The Tripartite Workgroup on Low Wage Workers will be chaired by Senior Minister of State for Manpower Zaqy Mohamad and include industry leaders from the Singapore National Employers Federation (SNEF), union leaders, as well as senior civil servants from agencies that are involved with low-wage workers.
On Thursday (Oct 29), Mr Zaqy said the work group will aim to provide an update on its progress by mid-2021, and give its recommendations by early 2022.
It will propose interventions and mechanisms that will ensure that wage growth in mandatory progressive wage model (PWM) sectors continue to outpace median wage growth.
Other goals are to significantly increase the number of low-income workers covered by PWMs, and offer progressive wages in occupations not covered by the mandatory PWMs.
The work group will also make proposals to recognise and promote stronger societal support for firms paying progressive wages, and to advance the well-being of low-income workers.
The PWM, which was developed by unions, employers and the government, has helped to lift wages of workers in the cleaning, security and landscape sectors since it was introduced in 2012, said Mr Zaqy.
It lays out of the minimum wages that employers need to pay their workers, based on their individual skill levels. To rise up the wage ladder, workers will need to attend skills courses to upgrade themselves.
Between 2014 and 2019, the real wages of workers in these sectors have increased by around 30 per cent - higher than the median of 21 per cent for all sectors, said the Ministry of Manpower (MOM) on Thursday.
In total, the PWM has benefited about 80,000 workers. In 2022, the lifts and escalator maintenance sector will be included under the PWM, the ministry added.
The Workfare Income Supplement (WIS), which was introduced in 2007, is among the measuresimplemented by the government over the last decade to raise wages of low-income workers.
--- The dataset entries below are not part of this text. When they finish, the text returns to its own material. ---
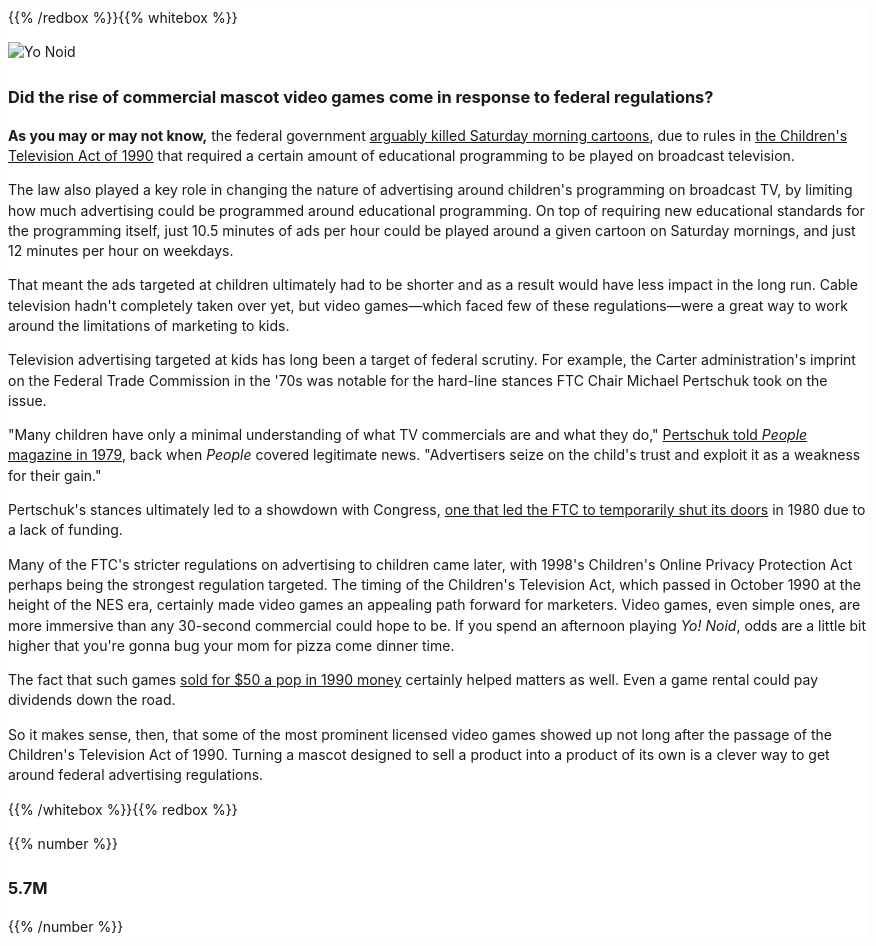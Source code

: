 {{% /redbox %}}{{% whitebox %}}

![Yo Noid](https://tedium.imgix.net/2018/01/sqgraraowdksswu1ujq9.jpg)

### Did the rise of commercial mascot video games come in response to federal regulations?

**As you may or may not know,** the federal government [arguably killed Saturday morning cartoons](http://tedium.co/2015/02/10/grown-folks-dancing/#howthefccruinedsaturdaymornings), due to rules in [the Children's Television Act of 1990](https://www.congress.gov/bill/101st-congress/house-bill/1677/text) that required a certain amount of educational programming to be played on broadcast television.

The law also played a key role in changing the nature of advertising around children's programming on broadcast TV, by limiting how much advertising could be programmed around educational programming. On top of requiring new educational standards for the programming itself, just 10.5 minutes of ads per hour could be played around a given cartoon on Saturday mornings, and just 12 minutes per hour on weekdays.

That meant the ads targeted at children ultimately had to be shorter and as a result would have less impact in the long run. Cable television hadn't completely taken over yet, but video games—which faced few of these regulations—were a great way to work around the limitations of marketing to kids.

Television advertising targeted at kids has long been a target of federal scrutiny. For example, the Carter administration's imprint on the Federal Trade Commission in the '70s was notable for the hard-line stances FTC Chair Michael Pertschuk took on the issue.

"Many children have only a minimal understanding of what TV commercials are and what they do," [Pertschuk told *People* magazine in 1979](http://www.people.com/people/archive/article/0,,20074544,00.html), back when *People* covered legitimate news. "Advertisers seize on the child's trust and exploit it as a weakness for their gain." 

Pertschuk's stances ultimately led to a showdown with Congress, [one that led the FTC to temporarily shut its doors](http://www.politico.com/story/2014/12/ftc-not-surveying-junk-food-marketing-to-kids-113815_Page2.html) in 1980 due to a lack of funding.

Many of the FTC's stricter regulations on advertising to children came later, with 1998's Children's Online Privacy Protection Act perhaps being the strongest regulation targeted. The timing of the Children's Television Act, which passed in October 1990 at the height of the NES era, certainly made video games an appealing path forward for marketers. Video games, even simple ones, are more immersive than any 30-second commercial could hope to be. If you spend an afternoon playing *Yo! Noid*, odds are a little bit higher that you're gonna bug your mom for pizza come dinner time.

The fact that such games [sold for $50 a pop in 1990 money](http://www.ign.com/articles/2013/10/15/the-real-cost-of-gaming-inflation-time-and-purchasing-power) certainly helped matters as well. Even a game rental could pay dividends down the road.

So it makes sense, then, that some of the most prominent licensed video games showed up not long after the passage of the Children's Television Act of 1990. Turning a mascot designed to sell a product into a product of its own is a clever way to get around federal advertising regulations.

{{% /whitebox %}}{{% redbox %}}

{{% number %}}
### 5.7M
{{% /number %}}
The WIS scheme boosts the income and retirement savings of about 400,000 low-income workers annually by up to 30 per cent, said MOM. From 2007 to 2019, more than S$6.8 billion has been given out to 890,000 low-income workers.
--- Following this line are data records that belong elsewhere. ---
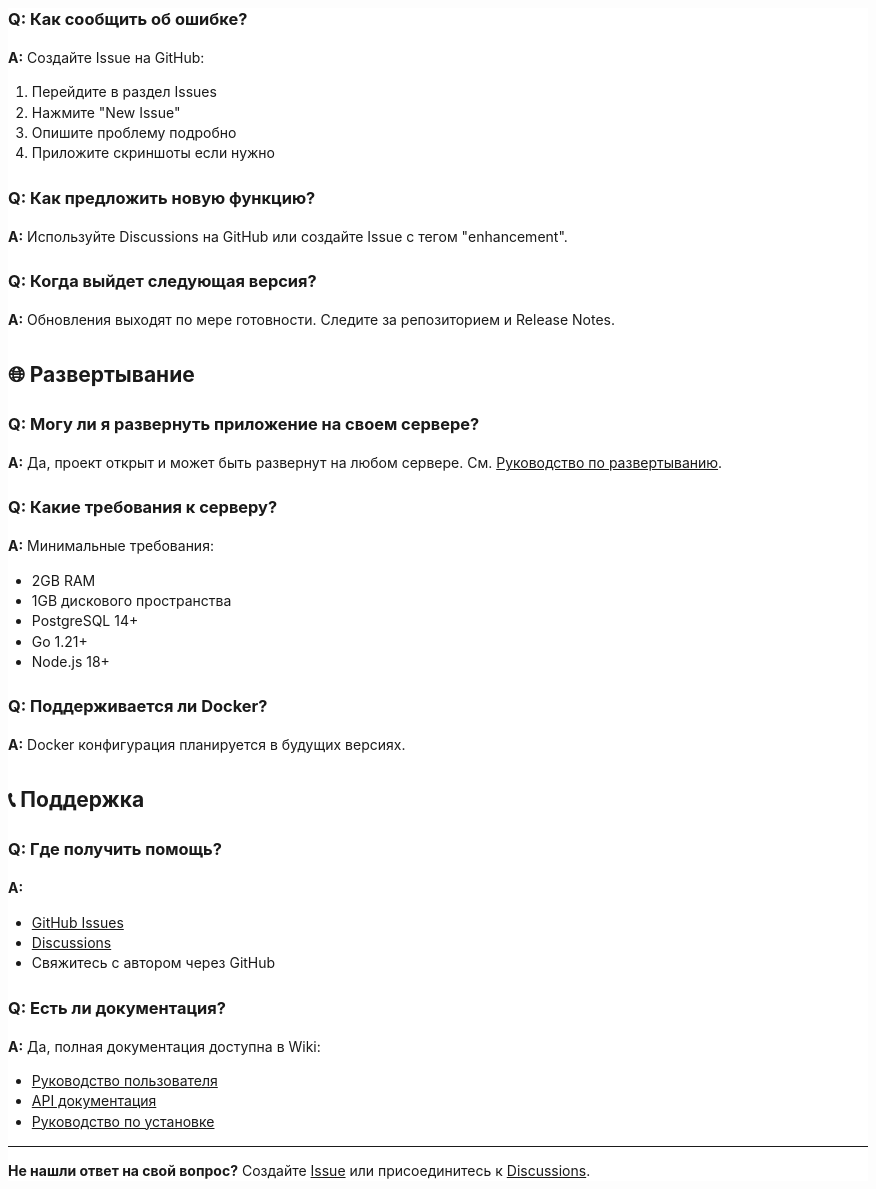 ### Q: Как сообщить об ошибке?
**A:** Создайте Issue на GitHub:
1. Перейдите в раздел Issues
2. Нажмите "New Issue"
3. Опишите проблему подробно
4. Приложите скриншоты если нужно

### Q: Как предложить новую функцию?
**A:** Используйте Discussions на GitHub или создайте Issue с тегом "enhancement".

### Q: Когда выйдет следующая версия?
**A:** Обновления выходят по мере готовности. Следите за репозиторием и Release Notes.

## 🌐 Развертывание

### Q: Могу ли я развернуть приложение на своем сервере?
**A:** Да, проект открыт и может быть развернут на любом сервере. См. [Руководство по развертыванию](Deployment.md).

### Q: Какие требования к серверу?
**A:** Минимальные требования:
- 2GB RAM
- 1GB дискового пространства
- PostgreSQL 14+
- Go 1.21+
- Node.js 18+

### Q: Поддерживается ли Docker?
**A:** Docker конфигурация планируется в будущих версиях.

## 📞 Поддержка

### Q: Где получить помощь?
**A:** 
- [GitHub Issues](https://github.com/M1ller13/tether-messenger/issues)
- [Discussions](https://github.com/M1ller13/tether-messenger/discussions)
- Свяжитесь с автором через GitHub

### Q: Есть ли документация?
**A:** Да, полная документация доступна в Wiki:
- [Руководство пользователя](User-Guide.md)
- [API документация](API-Documentation.md)
- [Руководство по установке](Installation.md)

---

**Не нашли ответ на свой вопрос?** Создайте [Issue](https://github.com/M1ller13/tether-messenger/issues) или присоединитесь к [Discussions](https://github.com/M1ller13/tether-messenger/discussions).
Meanwhile, the Workcare initiative was launched last year to improve the work environment of low-income workers, such as providing proper rest areas for cleaners and security officers.
On Thursday, Mr Zaqy said the work group will examine issues faced by low-income workers in a holistic manner."The study that we plan to do has to be wide-ranging, to see how we can create a win-win with the employers, unions and workers, to see how different sectors can be improved and go as far as they can (in wages)," he added.
It will also "keep an open mind" and look beyond the progressive wage model to see what will work best in raising wages for these workers in different sectors, he said.
This is because the PWM was designed to raise wages in the outsourced services sector such as cleaning and security, and may not work in other sectors such as in retail or food and beverage, said Mr Zaqy.
He added that the work group will look at ways to improve productivity in these sectors so that wages will, in turn, be increased.
Mr Zaqy was visiting a DBS branch in Marina Bay Financial Centre on Thursday, where he also met the branch's cleaning service provider Spic & Span, which shared how it is boosting career progression prospects of low-wage workers through the use of technology.
Any proposals made by the work group will also be sensitive to business conditions as a result of the economic downturn, so that they do not discourage companies from hiring these workers, said Mr Zaqy.
Mr Mohd Fahmi Bin Aliman, director of operations and mobilisation division secretariat at NTUC said: "This workgroup will give us the opportunity to continue to look after our workers." He added: "It's a work in progress, there are many sectors that we need to continue to reach out to help them understand the benefit of the PWM."